Hint: In this problem, we need to calculate the total time taken, we will add the length of tunnel and train so that we can get the total distance and then use Speed \[ = \]$\dfrac{{Dis\tan ce}}{{Time}}$


Complete step by step solution:
We are given that :
Speed of the train \[ = {\text{ }}75km/h\]
Length of the tunnel \[ = {\text{ }}3\dfrac{1}{2}miles\]
\[\;\;\;\;\;\;\;\;\;\;\;\;\;\;\;\;\;\;\;\;\;\;\;\;\;\;\;\;\;\;\;\;\;\;\;\;\; = \dfrac{7}{2}\]

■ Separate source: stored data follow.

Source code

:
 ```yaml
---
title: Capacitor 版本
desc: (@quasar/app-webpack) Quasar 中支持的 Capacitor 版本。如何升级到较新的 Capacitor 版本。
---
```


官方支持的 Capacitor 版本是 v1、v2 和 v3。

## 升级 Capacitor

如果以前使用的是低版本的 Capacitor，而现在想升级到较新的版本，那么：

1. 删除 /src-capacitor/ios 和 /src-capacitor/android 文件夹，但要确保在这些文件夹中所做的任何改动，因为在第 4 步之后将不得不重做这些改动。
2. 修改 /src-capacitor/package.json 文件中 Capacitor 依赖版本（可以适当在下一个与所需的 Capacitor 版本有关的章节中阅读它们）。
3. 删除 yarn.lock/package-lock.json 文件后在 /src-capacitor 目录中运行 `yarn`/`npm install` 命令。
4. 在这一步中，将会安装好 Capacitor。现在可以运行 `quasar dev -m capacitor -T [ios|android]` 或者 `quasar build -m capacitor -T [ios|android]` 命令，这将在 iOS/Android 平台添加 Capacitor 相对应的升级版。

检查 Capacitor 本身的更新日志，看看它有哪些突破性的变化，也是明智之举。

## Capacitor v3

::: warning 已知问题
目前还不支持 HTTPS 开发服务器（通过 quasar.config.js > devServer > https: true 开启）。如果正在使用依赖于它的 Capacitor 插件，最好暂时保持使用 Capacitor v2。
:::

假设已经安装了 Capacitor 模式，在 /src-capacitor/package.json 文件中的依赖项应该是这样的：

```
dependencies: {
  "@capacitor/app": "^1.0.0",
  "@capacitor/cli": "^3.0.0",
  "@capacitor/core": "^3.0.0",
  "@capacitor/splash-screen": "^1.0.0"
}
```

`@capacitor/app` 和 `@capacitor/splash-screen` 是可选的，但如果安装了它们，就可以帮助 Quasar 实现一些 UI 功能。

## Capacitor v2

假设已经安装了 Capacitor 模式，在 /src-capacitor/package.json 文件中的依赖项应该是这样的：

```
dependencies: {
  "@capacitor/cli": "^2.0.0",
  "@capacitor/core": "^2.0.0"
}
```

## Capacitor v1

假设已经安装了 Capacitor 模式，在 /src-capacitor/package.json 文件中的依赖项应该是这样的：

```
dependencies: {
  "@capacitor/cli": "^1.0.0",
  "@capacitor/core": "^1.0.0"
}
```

Also, the length of the train \[ = \dfrac{1}{4}miles\]
Now, we need to find the time taken to pass through the tunnel.
So Total distance \[ = \] Length of the tunnel \[ + \] Length of train
\[\;\;\;\;\;\;\;\;\;\;\;\;\;\;\;\;\;\;\;\;\;\;\;\;\;\;\;\;\;\; = \dfrac{7}{2} + \dfrac{1}{4} = \dfrac{{15}}{4}miles\]
As we know, Time Taken \[ = \dfrac{{TotalDis\tan ce}}{{Speed}}\]
 \[ = \dfrac{{\left( {\dfrac{{15}}{4}} \right)}}{{75}} = \dfrac{1}{{20}}\]
\[\;\;\;\;\;\;\;\;\;\;\;\;\;\;\;\;\;\;\;\;\;\;\;\;\;\;\;\;\;\;\;\;\;\;\;\;\;\;\;\;\;\;\;\;\;\; = \dfrac{1}{{20}} \times 60\]minutes (converting into minutes )
\[\;\;\;\;\;\;\;\;\;\;\;\;\;\;\;\;\;\;\;\;\;\;\;\;\;\;\;\;\;\;\;\;\;\;\;\;\;\;\;\;\;\;\;\;\;\; = {\text{ }}3\] minutes.
So, time is taken to pass the tunnel \[ = {\text{ }}3\]minutes.
$\therefore $Option ‘B’ is correct.


Note: In questions like these,do not forget to add the length of both the tunnel and the train because total distance travelled by train would be both length of tunnel and the length of train.